[Opening Input records section]
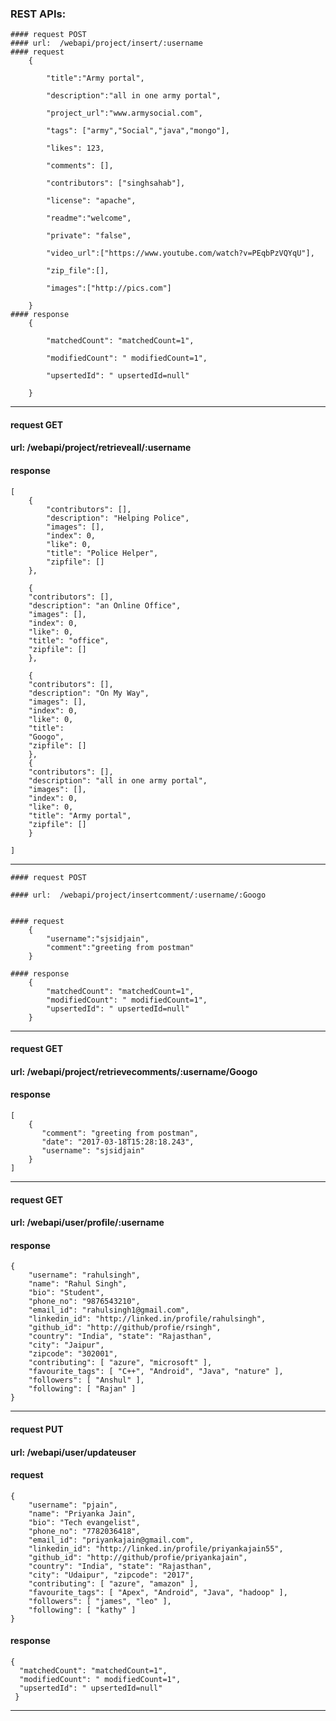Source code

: ### REST APIs:


    #### request POST 
    #### url:  /webapi/project/insert/:username
    #### request
		{

			"title":"Army portal",

			"description":"all in one army portal",

			"project_url":"www.armysocial.com",

			"tags": ["army","Social","java","mongo"],

			"likes": 123,

			"comments": [],

			"contributors": ["singhsahab"],

			"license": "apache",

			"readme":"welcome",

			"private": "false",

			"video_url":["https://www.youtube.com/watch?v=PEqbPzVQYqU"],

			"zip_file":[], 

			"images":["http://pics.com"] 

		}
	#### response
		{
														
			"matchedCount": "matchedCount=1",  

			"modifiedCount": " modifiedCount=1",

			"upsertedId": " upsertedId=null"

		}

------------------------------------------------------------------------------

  #### request GET 
  #### url:  /webapi/project/retrieveall/:username 
  #### response
	[ 
		{ 
			"contributors": [], 
			"description": "Helping Police", 
			"images": [], 
			"index": 0, 
			"like": 0,
			"title": "Police Helper", 
			"zipfile": [] 
		}, 
	
		{ 
		"contributors": [],
		"description": "an Online Office", 
		"images": [], 
		"index": 0, 
		"like": 0, 
		"title": "office", 
		"zipfile": [] 
		},
		
		{ 
		"contributors": [], 
		"description": "On My Way", 
		"images": [], 
		"index": 0, 
		"like": 0, 
		"title": 
		"Googo", 
		"zipfile": [] 
		},
		{ 
		"contributors": [], 
		"description": "all in one army portal", 
		"images": [], 
		"index": 0, 
		"like": 0, 
		"title": "Army portal", 
		"zipfile": [] 
		}
		
	]

------------------------------------------------------------------------------


    #### request POST 
                                             
    #### url:  /webapi/project/insertcomment/:username/:Googo 


    #### request
		{
			"username":"sjsidjain",
			"comment":"greeting from postman"
		} 

    #### response
		{ 
			"matchedCount": "matchedCount=1", 
			"modifiedCount": " modifiedCount=1", 
			"upsertedId": " upsertedId=null" 
		}


------------------------------------------------------------------------------

   #### request GET 
   #### url:  /webapi/project/retrievecomments/:username/Googo 

   #### response
    [ 
        { 
           "comment": "greeting from postman", 
           "date": "2017-03-18T15:28:18.243",  
           "username": "sjsidjain" 
        } 
    ]
------------------------------------------------------------------------------

  #### request GET 
  #### url:  /webapi/user/profile/:username
  
  #### response
	{
		"username": "rahulsingh", 
		"name": "Rahul Singh", 
		"bio": "Student", 
		"phone_no": "9876543210",  
		"email_id": "rahulsingh1@gmail.com", 
		"linkedin_id": "http://linked.in/profile/rahulsingh", 
		"github_id": "http://github/profie/rsingh", 
		"country": "India", "state": "Rajasthan", 
		"city": "Jaipur", 
		"zipcode": "302001", 
		"contributing": [ "azure", "microsoft" ], 
		"favourite_tags": [ "C++", "Android", "Java", "nature" ], 
		"followers": [ "Anshul" ], 
		"following": [ "Rajan" ] 
	}


------------------------------------------------------------------------------


  #### request PUT 
  #### url:  /webapi/user/updateuser 

  #### request 
	{ 
		"username": "pjain", 
		"name": "Priyanka Jain", 
		"bio": "Tech evangelist", 
		"phone_no": "7782036418", 
		"email_id": "priyankajain@gmail.com", 
		"linkedin_id": "http://linked.in/profile/priyankajain55", 
		"github_id": "http://github/profie/priyankajain", 
		"country": "India", "state": "Rajasthan", 
		"city": "Udaipur", "zipcode": "2017", 
		"contributing": [ "azure", "amazon" ], 
		"favourite_tags": [ "Apex", "Android", "Java", "hadoop" ], 
		"followers": [ "james", "leo" ],  
		"following": [ "kathy" ] 
	}

   #### response
    { 
      "matchedCount": "matchedCount=1", 
      "modifiedCount": " modifiedCount=1", 
      "upsertedId": " upsertedId=null" 
     }
------------------------------------------------------------------------------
[Closing Input records section]
From the material given, work out how many lines hold the string "gmail"; state that number and nothing further.

Answer space:
2